The real issue is that if we live in a society where cornstarch can be used as a weapon of mass terror then we have to re-evaluate our very notion of the role of government in protecting us from the terrorists. Indeed perhaps we need a greater public discussion about all issues involving homeland security and face these as a people rather than delegating this responsibility to the Federal government. Perhaps issues such as airline security, airport security, etc. are best handled by public discourse rather than secret regulation. The public is best equipped to handle the threat of terrorism when they know what the risks are and are able to freely debate and discuss what to do about it.
Such an approach has been generally successful in the realm of computer security, in the sense that zero-day exploits are not nearly as common as they might be otherwise. An approach of full disclosure of security measures and problems would help us combat the issues much more effectively. The attacks on September 11th certainly seem to indicate that Al Qaeda has performed extensive recon of our airport security measures, so the argument that such disclosure would undermine security holds very little weight for me.

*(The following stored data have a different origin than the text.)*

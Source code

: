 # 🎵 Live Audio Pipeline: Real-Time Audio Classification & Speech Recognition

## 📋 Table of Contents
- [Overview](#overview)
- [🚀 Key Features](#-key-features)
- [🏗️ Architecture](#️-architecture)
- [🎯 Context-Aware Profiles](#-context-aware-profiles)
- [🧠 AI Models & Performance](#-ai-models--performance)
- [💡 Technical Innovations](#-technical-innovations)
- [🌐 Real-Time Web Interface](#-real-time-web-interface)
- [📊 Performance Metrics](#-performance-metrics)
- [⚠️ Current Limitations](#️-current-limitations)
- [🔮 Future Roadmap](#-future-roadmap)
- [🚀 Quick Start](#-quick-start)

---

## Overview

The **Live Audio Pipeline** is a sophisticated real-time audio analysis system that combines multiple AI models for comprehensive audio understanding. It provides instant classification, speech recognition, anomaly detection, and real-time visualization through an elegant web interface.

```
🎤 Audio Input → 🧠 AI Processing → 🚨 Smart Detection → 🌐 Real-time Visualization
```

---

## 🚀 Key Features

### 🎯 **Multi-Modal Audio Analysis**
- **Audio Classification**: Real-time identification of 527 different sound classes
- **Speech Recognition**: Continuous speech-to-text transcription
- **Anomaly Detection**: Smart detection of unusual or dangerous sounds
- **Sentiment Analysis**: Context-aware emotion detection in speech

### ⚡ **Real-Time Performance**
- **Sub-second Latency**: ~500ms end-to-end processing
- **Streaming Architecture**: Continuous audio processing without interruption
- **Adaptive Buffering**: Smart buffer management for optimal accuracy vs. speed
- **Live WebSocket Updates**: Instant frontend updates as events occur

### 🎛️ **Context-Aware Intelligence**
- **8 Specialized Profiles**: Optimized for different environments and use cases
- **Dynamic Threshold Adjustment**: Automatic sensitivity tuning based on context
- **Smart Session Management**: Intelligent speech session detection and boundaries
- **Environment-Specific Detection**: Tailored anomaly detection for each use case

Indeed such disclosure may allow us to close the holes before they are exploited (unlike computer software security attacks, successful large-scale terrorist attacks seem to take many months or even possibly several years to plan and execute).

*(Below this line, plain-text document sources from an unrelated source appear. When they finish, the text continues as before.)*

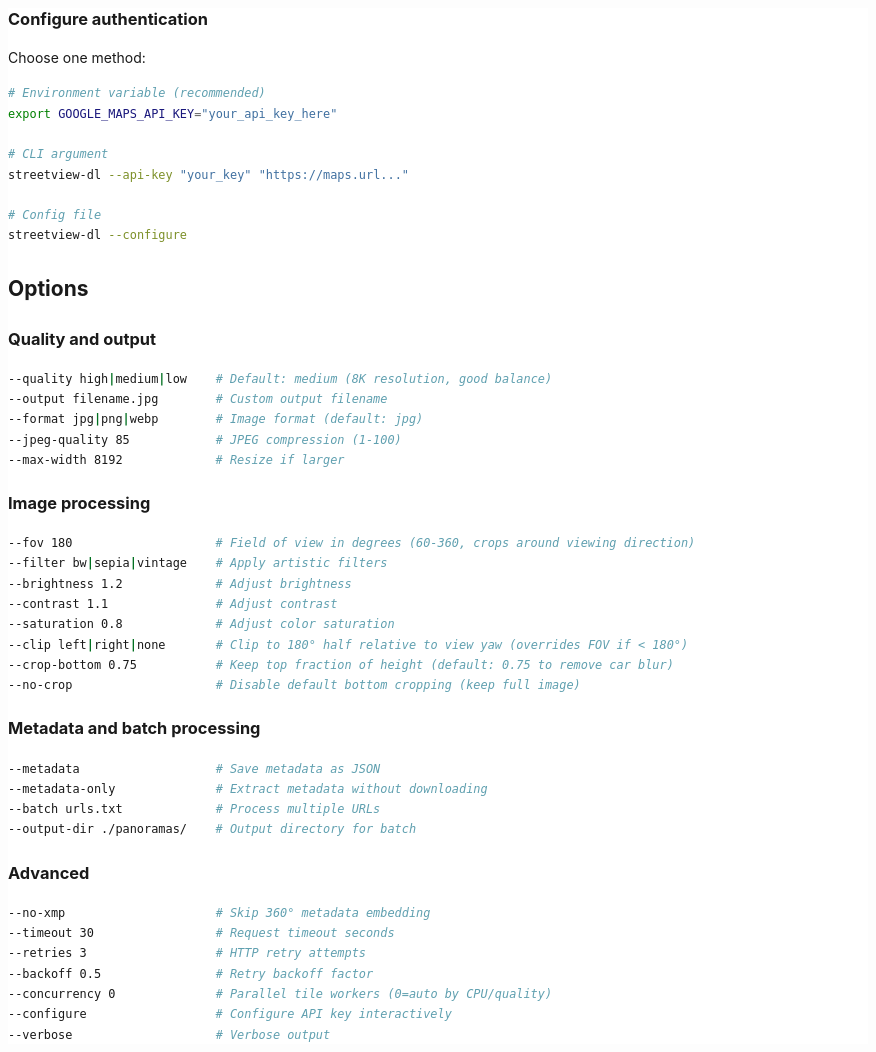 ### Configure authentication

Choose one method:

```bash
# Environment variable (recommended)
export GOOGLE_MAPS_API_KEY="your_api_key_here"

# CLI argument
streetview-dl --api-key "your_key" "https://maps.url..."

# Config file
streetview-dl --configure
```

## Options

### Quality and output
```bash
--quality high|medium|low    # Default: medium (8K resolution, good balance)
--output filename.jpg        # Custom output filename
--format jpg|png|webp        # Image format (default: jpg)
--jpeg-quality 85            # JPEG compression (1-100)
--max-width 8192             # Resize if larger
```

### Image processing
```bash
--fov 180                    # Field of view in degrees (60-360, crops around viewing direction)
--filter bw|sepia|vintage    # Apply artistic filters
--brightness 1.2             # Adjust brightness
--contrast 1.1               # Adjust contrast
--saturation 0.8             # Adjust color saturation
--clip left|right|none       # Clip to 180° half relative to view yaw (overrides FOV if < 180°)
--crop-bottom 0.75           # Keep top fraction of height (default: 0.75 to remove car blur)
--no-crop                    # Disable default bottom cropping (keep full image)
```

### Metadata and batch processing
```bash
--metadata                   # Save metadata as JSON
--metadata-only              # Extract metadata without downloading
--batch urls.txt             # Process multiple URLs
--output-dir ./panoramas/    # Output directory for batch
```

### Advanced
```bash
--no-xmp                     # Skip 360° metadata embedding
--timeout 30                 # Request timeout seconds
--retries 3                  # HTTP retry attempts
--backoff 0.5                # Retry backoff factor
--concurrency 0              # Parallel tile workers (0=auto by CPU/quality)
--configure                  # Configure API key interactively
--verbose                    # Verbose output
```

I am posting anonymously out of fear that such a post could place me on a no-fly list.
About 8 years ago I was working on a broadcast transmitter that was in a room on the roof of a apartment tower near Keesler Air Force Base, Biloxi, Mississippi. It was shortly after dark when I emerged from the transmitter shack and I stopped to notice a C-130 on final approach to Keesler. A laser that was part of a display at one of the Casinos painted the bottom of the plane from the nose to tail. The plane wobbled as the pilot was temporarily blinded by the beam. Reading in the newspaper the next day confirmed that the pilot had been temporarily blinded by the laser and the co-pilot had finished the approach and landing.

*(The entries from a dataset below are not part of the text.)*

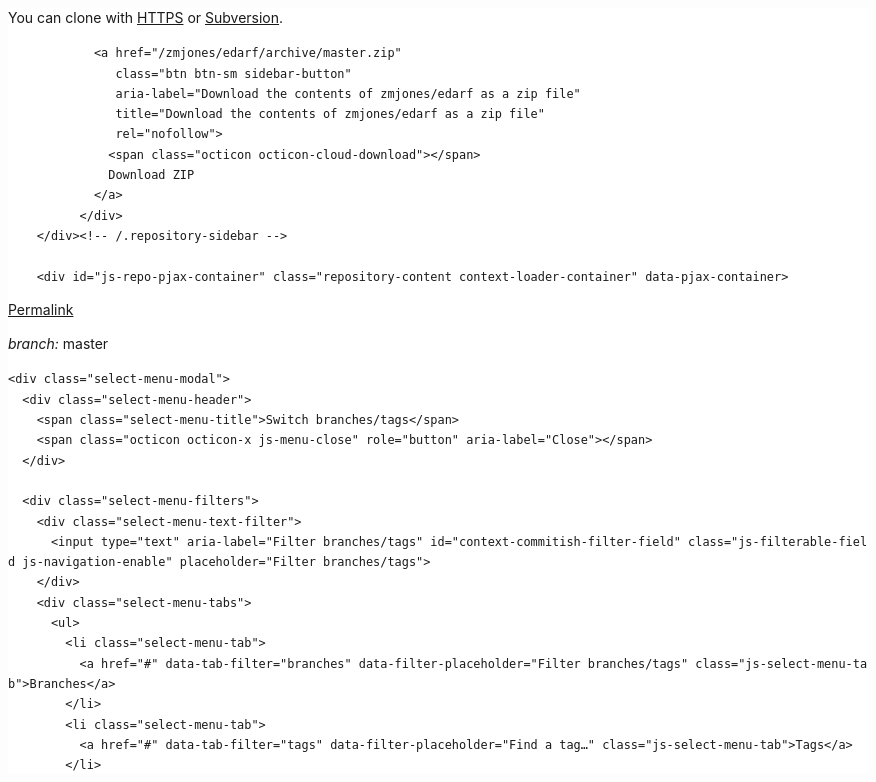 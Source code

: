 

<p class="clone-options">You can clone with
  <a href="#" class="js-clone-selector" data-protocol="http">HTTPS</a> or <a href="#" class="js-clone-selector" data-protocol="subversion">Subversion</a>.
  <a href="https://help.github.com/articles/which-remote-url-should-i-use" class="help tooltipped tooltipped-n" aria-label="Get help on which URL is right for you.">
    <span class="octicon octicon-question"></span>
  </a>
</p>



                <a href="/zmjones/edarf/archive/master.zip"
                   class="btn btn-sm sidebar-button"
                   aria-label="Download the contents of zmjones/edarf as a zip file"
                   title="Download the contents of zmjones/edarf as a zip file"
                   rel="nofollow">
                  <span class="octicon octicon-cloud-download"></span>
                  Download ZIP
                </a>
              </div>
        </div><!-- /.repository-sidebar -->

        <div id="js-repo-pjax-container" class="repository-content context-loader-container" data-pjax-container>
          

<a href="/zmjones/edarf/blob/e2b01a2b9ceec241ad5424f6fd0d3011579a2888/README.md" class="hidden js-permalink-shortcut" data-hotkey="y">Permalink</a>



<div class="file-navigation js-zeroclipboard-container">
  
<div class="select-menu js-menu-container js-select-menu left">
  <span class="btn btn-sm select-menu-button js-menu-target css-truncate" data-hotkey="w"
    data-master-branch="master"
    data-ref="master"
    title="master"
    role="button" aria-label="Switch branches or tags" tabindex="0" aria-haspopup="true">
    <span class="octicon octicon-git-branch"></span>
    <i>branch:</i>
    <span class="js-select-button css-truncate-target">master</span>
  </span>

  <div class="select-menu-modal-holder js-menu-content js-navigation-container" data-pjax aria-hidden="true">

    <div class="select-menu-modal">
      <div class="select-menu-header">
        <span class="select-menu-title">Switch branches/tags</span>
        <span class="octicon octicon-x js-menu-close" role="button" aria-label="Close"></span>
      </div>

      <div class="select-menu-filters">
        <div class="select-menu-text-filter">
          <input type="text" aria-label="Filter branches/tags" id="context-commitish-filter-field" class="js-filterable-field js-navigation-enable" placeholder="Filter branches/tags">
        </div>
        <div class="select-menu-tabs">
          <ul>
            <li class="select-menu-tab">
              <a href="#" data-tab-filter="branches" data-filter-placeholder="Filter branches/tags" class="js-select-menu-tab">Branches</a>
            </li>
            <li class="select-menu-tab">
              <a href="#" data-tab-filter="tags" data-filter-placeholder="Find a tag…" class="js-select-menu-tab">Tags</a>
            </li>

At the time laser light shows were the rage at the newly built casinos. Several had them, and all used green lasers whose beams were panned around the sky by motorized mirrors. As these casinos were built surrounding an AirForce base, they were supposed to have safety shutoffs that, during operations, would disable the lasers upon request by the base. An investigation found that these safety devices had been bypassed by maintenance personnel, including a laser whose safety shutter had been defeated by wrapping wire around it.
Needless to say, the laser light shows were dismantled quickly and were never brought back.
Fortunately, in this case, the optics spread the beam out with distance, instead of keeping tight collumination, so the pilot did not suffer long term damage.
These lasers were in the range of 50W, not some little 5mW laser pointer. Their beams could be seen for miles orthogonally and would paint patterns on the underside of clouds over two miles up. Your 5mW laser does not have the collimation, nor the power after atmospheric absorbtion to do much after around 100 ft.
However, I must admit, lasers in the 50W range are available, would do grevious eye damage at distance, and could be used to down an airplane by blinding the pilots.
You have the right to remain silent.
42,000 people die in car crashes every year. 0 people die in laser induced headaches.
Lasers represent a threat matrix position of 0.00000% relative to the highest threat.
In fact by all accounts Lasers are less deadly than peanut butter.